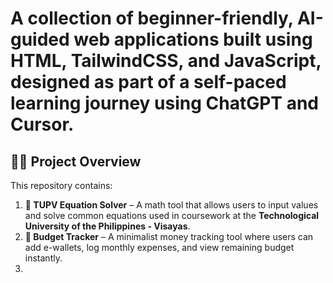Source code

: # A collection of beginner-friendly, AI-guided web applications built using **HTML**, **TailwindCSS**, and **JavaScript**, designed as part of a self-paced learning journey using **ChatGPT** and **Cursor**.

## 🧑‍💻 Project Overview

This repository contains:

1. **📘 TUPV Equation Solver** – A math tool that allows users to input values and solve common equations used in coursework at the **Technological University of the Philippines - Visayas**.
2. **💸 Budget Tracker** – A minimalist money tracking tool where users can add e-wallets, log monthly expenses, and view remaining budget instantly.
3. 
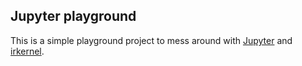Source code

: ## Jupyter playground

This is a simple playground project to mess around with [Jupyter](http://jupyter.org/) and [irkernel](https://irkernel.github.io/).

--- --- ---

EXERCISE PROMPT → With the pictures removed, return each record above exactly as given.

WRITTEN SOLUTION →
Source code

: # A collection of beginner-friendly, AI-guided web applications built using **HTML**, **TailwindCSS**, and **JavaScript**, designed as part of a self-paced learning journey using **ChatGPT** and **Cursor**.

## 🧑‍💻 Project Overview

This repository contains:

1. **📘 TUPV Equation Solver** – A math tool that allows users to input values and solve common equations used in coursework at the **Technological University of the Philippines - Visayas**.
2. **💸 Budget Tracker** – A minimalist money tracking tool where users can add e-wallets, log monthly expenses, and view remaining budget instantly.
3. 
Source code

: ## Jupyter playground

This is a simple playground project to mess around with [Jupyter](http://jupyter.org/) and [irkernel](https://irkernel.github.io/).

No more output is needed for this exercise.